Tüm gelişmelerin Deniz Baykal'ın istifasının ardından başladığını söyleyen Gürsel Tekin, yaşanan istifalarla ilgili olarak da "Partiyi temsil edememişsem, kötü işlere bulaşmışsam, bunu açık yüreklilikle kamuoyu ile paylaşsınlar. Paylaşmıyorlarsa bunun bedelini ödetirim" sözleriyle sert çıktı.

Kongre sürecinde neler yaşandı da Gürsel Tekin ismi sürekli tartışılır hale geldi?

— Deniz Baykal, pazartesi günü istifa etti. Perşembe günü ise Kemal Kılıçdaroğlu ile partili bir milletvekilimizin görüşmesi oldu. Bu mil¬letvekili arkadaşımız, Kılıçdaroğlu'nun aday olması gerektiğini ve arkasında du¬racaklarını söyledi. Ancak tek bir talebi vardı: Gürsel Tekin'i uzak tutacaksın...

Kimdi bu milletvekili, neden bunu istedi?
— Onu şimdi açıklamak istemiyorum.

Kemal Kılıçdaroğlu'nun bu talebe karşı tavrı ne oldu?

— İnanıyorum ki Sayın Kılıçdaroğlu gereken cevabı vermiştir. Benim Kılıçdaroğlu'nu ne kadar sevdiğimi, onun da beni nasıl sevdiğini biliyorum. Ama ben anlamadım! Ben vebalı mıyım? Bende ne var ki, beni uzak tutmaya çalışıyorlar? Bilmediğim bir şey varsa benim dışımda, parti büyüklerimin bildiği bir şey varsa açıklasınlar kamuoyu da bilsin. 23 yıldır bu yuvada siyaset yapıyorum. Herkese saygılı oldum. Hiçbir dönemde koltukla ilgili kavgam olmadı. Partimiz nasıl iktidar olur mücadelesini verdim

Partide görev almamanız için çok ciddi mubalefet oldu. En son îstanbul İl Başkanlığı'na Berban Şimşek atandı.
— Bu tartışma benim dışımda oluşan bir tartışmadır. Hiçbir zaman Kemal Kılıçdaroğlu'na 'Sayın Genel Başkanım ben istanbul'u istiyorum' demedim. Belki deseydim beni kırmayacaktı. Ama ben bir karar vermişim, parti meclisine seçilmişim, istanbul o zaman bitti benim için. 'Pardon geri dönüyorum' olmazdı. Bunun en canlı tanığı Sayın Kılıçdaroğlu.
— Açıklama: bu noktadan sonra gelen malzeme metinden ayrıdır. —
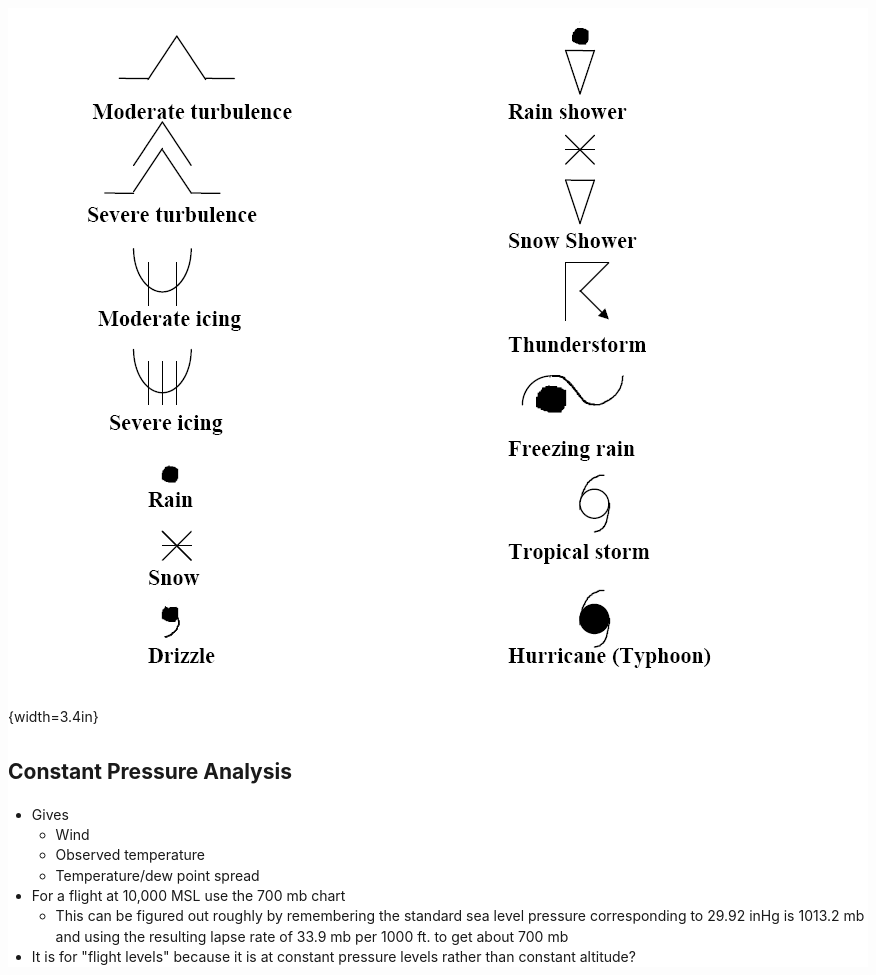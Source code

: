 ![Prog chart symbols](./img/prognostic-chart-symbols-1.png){width=3.4in}

## Constant Pressure Analysis

* Gives
  * Wind
  * Observed temperature
  * Temperature/dew point spread
* For a flight at 10,000 MSL use the 700 mb chart
  * This can be figured out roughly by remembering the standard sea level pressure corresponding to 29.92 inHg is 1013.2 mb and using the resulting lapse rate of 33.9 mb per 1000 ft. to get about 700 mb
* It is for "flight levels" because it is at constant pressure levels rather than constant altitude?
'KILIÇDAROĞLU'NUN İSMİNİ BEN SÖYLEDİM'

2009 yılında 'Belediye başkan adayı kim olsun?' diye tartışılıyordu. Araştırma yapmadan önce Sayın Kılıçdaroğlu'na 'Abi istanbul'a aday ol, istanbul'u sizinle dönüştürebiliriz' dedim. Daha konusu geçmezken ilk teklifi ben ilettim. 'Ben sana her türlü desteği vereceğim' dedim. Hırsım olsaydı Sayın Baykal'a gider, 'Sayın Genel Başkanım, ilçe belediye başkanı olmak istiyorum' derdim. Mutlaka bana bir yer bulurdu.
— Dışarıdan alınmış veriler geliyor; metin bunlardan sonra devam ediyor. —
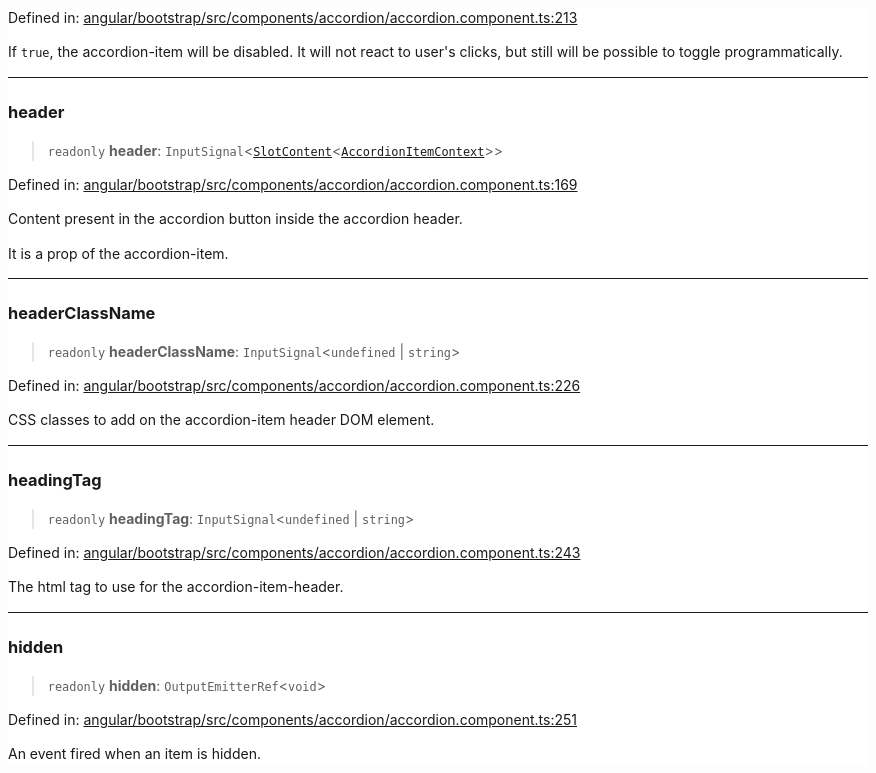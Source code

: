Defined in: [angular/bootstrap/src/components/accordion/accordion.component.ts:213](https://github.com/AmadeusITGroup/AgnosUI/blob/b3c2f9659f1020dbc2ea669a0d59b3f0c539ff3d/angular/bootstrap/src/components/accordion/accordion.component.ts#L213)

If `true`, the accordion-item will be disabled.
It will not react to user's clicks, but still will be possible to toggle programmatically.

***

### header

> `readonly` **header**: `InputSignal`\<[`SlotContent`](../type-aliases/SlotContent.md)\<[`AccordionItemContext`](../interfaces/AccordionItemContext.md)\>\>

Defined in: [angular/bootstrap/src/components/accordion/accordion.component.ts:169](https://github.com/AmadeusITGroup/AgnosUI/blob/b3c2f9659f1020dbc2ea669a0d59b3f0c539ff3d/angular/bootstrap/src/components/accordion/accordion.component.ts#L169)

Content present in the accordion button inside the accordion header.

It is a prop of the accordion-item.

***

### headerClassName

> `readonly` **headerClassName**: `InputSignal`\<`undefined` \| `string`\>

Defined in: [angular/bootstrap/src/components/accordion/accordion.component.ts:226](https://github.com/AmadeusITGroup/AgnosUI/blob/b3c2f9659f1020dbc2ea669a0d59b3f0c539ff3d/angular/bootstrap/src/components/accordion/accordion.component.ts#L226)

CSS classes to add on the accordion-item header DOM element.

***

### headingTag

> `readonly` **headingTag**: `InputSignal`\<`undefined` \| `string`\>

Defined in: [angular/bootstrap/src/components/accordion/accordion.component.ts:243](https://github.com/AmadeusITGroup/AgnosUI/blob/b3c2f9659f1020dbc2ea669a0d59b3f0c539ff3d/angular/bootstrap/src/components/accordion/accordion.component.ts#L243)

The html tag to use for the accordion-item-header.

***

### hidden

> `readonly` **hidden**: `OutputEmitterRef`\<`void`\>

Defined in: [angular/bootstrap/src/components/accordion/accordion.component.ts:251](https://github.com/AmadeusITGroup/AgnosUI/blob/b3c2f9659f1020dbc2ea669a0d59b3f0c539ff3d/angular/bootstrap/src/components/accordion/accordion.component.ts#L251)

An event fired when an item is hidden.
'KORKUDAN KAPISININ ÖNÜNDEN GEÇEMEDİLER'

Yerel seçimden sonra bütün gözler İstanbul’un üzerinde. Sayın Kılıçdaroğlu tartışma konusu yapıldı. Kendisi yalnızlaştırılmak istendi. Bunu herkes biliyor. Onur Öymen'in açıklamasından dolayı bir 'Dersim Krizi' yaşandı partide biliyorsunuz. Sayın Kılıçdaroğlu'nun makam odasının önünden geçemeyenler varken ben yanındayım. Benim Kılıçdaroğlu ile ilişkimi sorgulayanlara sormak gerekiyor. Hiçbir zaman 'Kılıçdaroğlu'nu desteklersem Sayın Baykal ne der?' tereddüdü yaşamadım.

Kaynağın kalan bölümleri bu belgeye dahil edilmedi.